7年前のテッセイは、普通の清掃会社に過ぎなかった。与えられた仕事は真面目にこなすが、それ以上の事はやろうとしない。多くのスタッフは「自分たちは清掃員」という意識に染まり、なるべく目立たないように仕事をしていた。
「新幹線劇場」の仕掛け人である矢部輝夫さん(現専務取締役)がテッセイに着任したのは平成17年7月。当時、JR東日本社内で聞こえてくるテッセイの評判は、芳しいものではなかった。
着任後、矢部さんは「テッセイをトータルサービスの会社にしたい」と思い、以下の施策を実行していった。
①取り組むべきテーマを設定した
会社の主力部隊である車両清掃を担う人たちの意識と行動を変えるために、「トータルサービス」のコンセプトを掲げた。
②目指すべきサービスを実践する「モデル」をつくった
案内業務やコンコースの清掃を担当するチーム「コメットさん」をつくり、制服を新調。自ら教育や訓練にあたり、意識を変えていった。
③現場の環境整備を行い、本気度を示した
多くのスタッフに本気で取り組んでもらうために、働きやすい環境を整備。待機所にエアコンを設置した。
④組織を再編し、縄張り意識を解消した
普通車とグリーン車の清掃を担当する組織に分かれていたのを統合し、会社全体が一つにまとまるそうにした。
⑤社内イベントを実施し、一体感を高めた
立派なホテルで、「トータルサービスとは何か」を考えるパネディスカッションを行った。また、車両清掃の技を競う「車両清掃競技会」をリニューアルし、新幹線の実車を借り切って行うという本格的なものに変えた。

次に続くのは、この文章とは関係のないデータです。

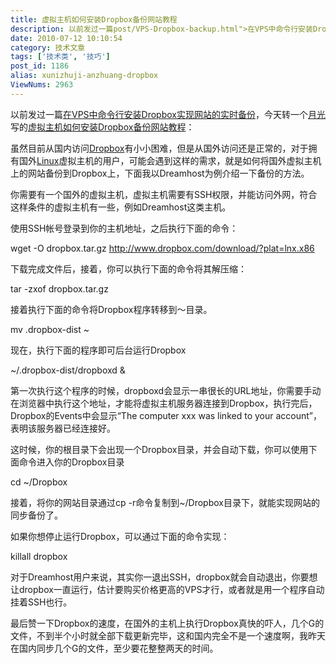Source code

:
```yaml
---
title: 虚拟主机如何安装Dropbox备份网站教程
description: 以前发过一篇post/VPS-Dropbox-backup.html">在VPS中命令行安装Dropbox实现网站的实时备份，今天转一个月光写的post/xunizhuji-anzhuang-dropbox.html">虚拟主机如何安装Dropbox备份网站教程：　　虽然目前从国内访问post/Dropbox.html">Dropbox有小小困难，但是从国外访问还是正常的，对于拥有国外/tags/Linux">Linux虚拟主机的用户，可能会遇到这样的需求，就是如何将国外虚拟主机上的网站备份到Dropbox上，下面我以Dreamhost为例介绍一下备份的方法。
date: 2010-07-12 10:10:54
category: 技术文章
tags: ['技术类', '技巧']
post_id: 1186
alias: xunizhuji-anzhuang-dropbox
ViewNums: 2963
---
```


以前发过一篇[在VPS中命令行安装Dropbox实现网站的实时备份](/blog/vps-dropbox-backup)，今天转一个[月光](http://www.williamlong.info/)写的[虚拟主机如何安装Dropbox备份网站教程](/blog/xunizhuji-anzhuang-dropbox)：

虽然目前从国内访问[Dropbox](/blog/dropbox)有小小困难，但是从国外访问还是正常的，对于拥有国外[Linux](/tags/Linux)虚拟主机的用户，可能会遇到这样的需求，就是如何将国外虚拟主机上的网站备份到Dropbox上，下面我以Dreamhost为例介绍一下备份的方法。

你需要有一个国外的虚拟主机，虚拟主机需要有SSH权限，并能访问外网，符合这样条件的虚拟主机有一些，例如Dreamhost这类主机。

使用SSH帐号登录到你的主机地址，之后执行下面的命令：

wget -O dropbox.tar.gz http://www.dropbox.com/download/?plat=lnx.x86

下载完成文件后，接着，你可以执行下面的命令将其解压缩：

tar -zxof dropbox.tar.gz

接着执行下面的命令将Dropbox程序转移到～目录。

mv .dropbox-dist ~

现在，执行下面的程序即可后台运行Dropbox

~/.dropbox-dist/dropboxd &

第一次执行这个程序的时候，dropboxd会显示一串很长的URL地址，你需要手动在浏览器中执行这个地址，才能将虚拟主机服务器连接到Dropbox，执行完后，Dropbox的Events中会显示“The computer xxx was linked to your account”，表明该服务器已经连接好。

这时候，你的根目录下会出现一个Dropbox目录，并会自动下载，你可以使用下面命令进入你的Dropbox目录

cd ~/Dropbox

接着，将你的网站目录通过cp -r命令复制到~/Dropbox目录下，就能实现网站的同步备份了。

如果你想停止运行Dropbox，可以通过下面的命令实现：

killall dropbox

对于Dreamhost用户来说，其实你一退出SSH，dropbox就会自动退出，你要想让dropbox一直运行，估计要购买价格更高的VPS才行，或者就是用一个程序自动挂着SSH也行。

最后赞一下Dropbox的速度，在国外的主机上执行Dropbox真快的吓人，几个G的文件，不到半个小时就全部下载更新完毕，这和国内完全不是一个速度啊，我昨天在国内同步几个G的文件，至少要花整整两天的时间。

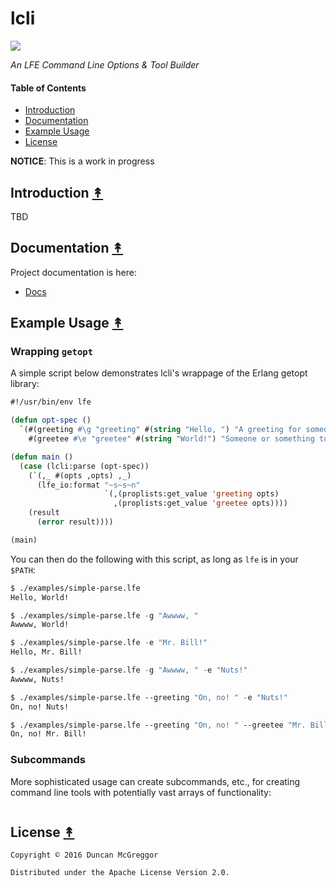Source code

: # lcli

[![][lcli-logo]][lcli-logo-large]

[lcli-logo]: resources/images/elkly-250x.png
[lcli-logo-large]: resources/images/elkly-1200x.png

*An LFE Command Line Options & Tool Builder*


#### Table of Contents

* [Introduction](#introduction-)
* [Documentation](#documentation-)
* [Example Usage](#example-usage-)
* [License](#license-)


**NOTICE**: This is a work in progress


## Introduction [&#x219F;](#table-of-contents)

TBD


## Documentation [&#x219F;](#table-of-contents)

Project documentation is here:

* [Docs](http://oubiwann.github.com/lcli/current)


## Example Usage [&#x219F;](#table-of-contents)

### Wrapping ``getopt``

A simple script below demonstrates lcli's wrappage of the Erlang getopt library:

```cl
#!/usr/bin/env lfe

(defun opt-spec ()
  `(#(greeting #\g "greeting" #(string "Hello, ") "A greeting for someone.")
    #(greetee #\e "greetee" #(string "World!") "Someone or something to greet.")))

(defun main ()
  (case (lcli:parse (opt-spec))
    (`(,_ #(opts ,opts) ,_)
      (lfe_io:format "~s~s~n"
                     `(,(proplists:get_value 'greeting opts)
                       ,(proplists:get_value 'greetee opts))))
    (result
      (error result))))

(main)
```

You can then do the following with this script, as long as ``lfe`` is in your ``$PATH``:

```cl
$ ./examples/simple-parse.lfe
Hello, World!

$ ./examples/simple-parse.lfe -g "Awwww, "
Awwww, World!

$ ./examples/simple-parse.lfe -e "Mr. Bill!"
Hello, Mr. Bill!

$ ./examples/simple-parse.lfe -g "Awwww, " -e "Nuts!"
Awwww, Nuts!

$ ./examples/simple-parse.lfe --greeting "On, no! " -e "Nuts!"
On, no! Nuts!

$ ./examples/simple-parse.lfe --greeting "On, no! " --greetee "Mr. Bill!"
On, no! Mr. Bill!
```


### Subcommands

More sophisticated usage can create subcommands, etc., for creating command line tools with potentially vast arrays of functionality:

```cl

```


## License [&#x219F;](#table-of-contents)

```
Copyright © 2016 Duncan McGreggor

Distributed under the Apache License Version 2.0.
```
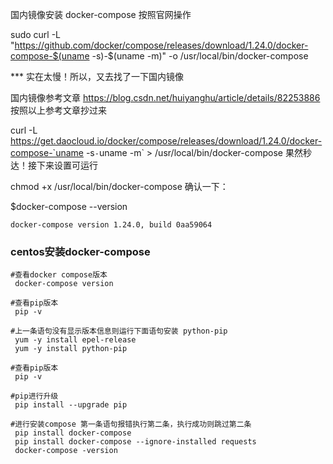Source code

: 国内镜像安装 docker-compose
按照官网操作

sudo curl -L "https://github.com/docker/compose/releases/download/1.24.0/docker-compose-$(uname -s)-$(uname -m)" -o /usr/local/bin/docker-compose

*** 实在太慢！所以，又去找了一下国内镜像

国内镜像参考文章 https://blog.csdn.net/huiyanghu/article/details/82253886
按照以上参考文章抄过来

curl -L https://get.daocloud.io/docker/compose/releases/download/1.24.0/docker-compose-`uname -s`-`uname -m` > /usr/local/bin/docker-compose
果然秒达！接下来设置可运行

chmod +x /usr/local/bin/docker-compose
确认一下：

$docker-compose --version

	docker-compose version 1.24.0, build 0aa59064

### centos安装docker-compose
```
#查看docker compose版本
 docker-compose version

#查看pip版本
 pip -v

#上一条语句没有显示版本信息则运行下面语句安装 python-pip
 yum -y install epel-release
 yum -y install python-pip

#查看pip版本
 pip -v

#pip进行升级
 pip install --upgrade pip

#进行安装compose 第一条语句报错执行第二条，执行成功则跳过第二条
 pip install docker-compose
 pip install docker-compose --ignore-installed requests
 docker-compose -version
```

⑥人事制度を変え、やる気のあるパート社員を正社員採用した
正社員採用試験は45〜58歳でなければ受けられないという旧制度を改め、パート歴1年以上で正社員採用試験を受けることができるようにした。
⑦テーマを明確化し、それを具体化するための委員会を設置した
「トータルサービス」という言葉に『みんなで創る「さわやか・あんしん・あったか」』というフレーズを付け加え、分かりやすくした。さらに、経営陣と現場が一緒になって具体的なアクションを議論する「場」を用意した。
⑧小集団活動、提案活動を活発化させた
現場のサークル活動を増やし、気づきに基づく提案を提案箱に入れてもらう仕組みを強化した。
⑨褒める仕組みを導入した
よい取り組みの具体例を示し、それを実践した人を褒める仕組み「エンジェル・リポート」を開始。現場のリーダーに、スタッフの良いところを探し、褒めることを大切な仕事として与えた。
⑩現場への大幅な権限委譲を行った
大規模な予算を伴うものでなければ、それぞれの現場で判断し、実行に移すことができるようにした。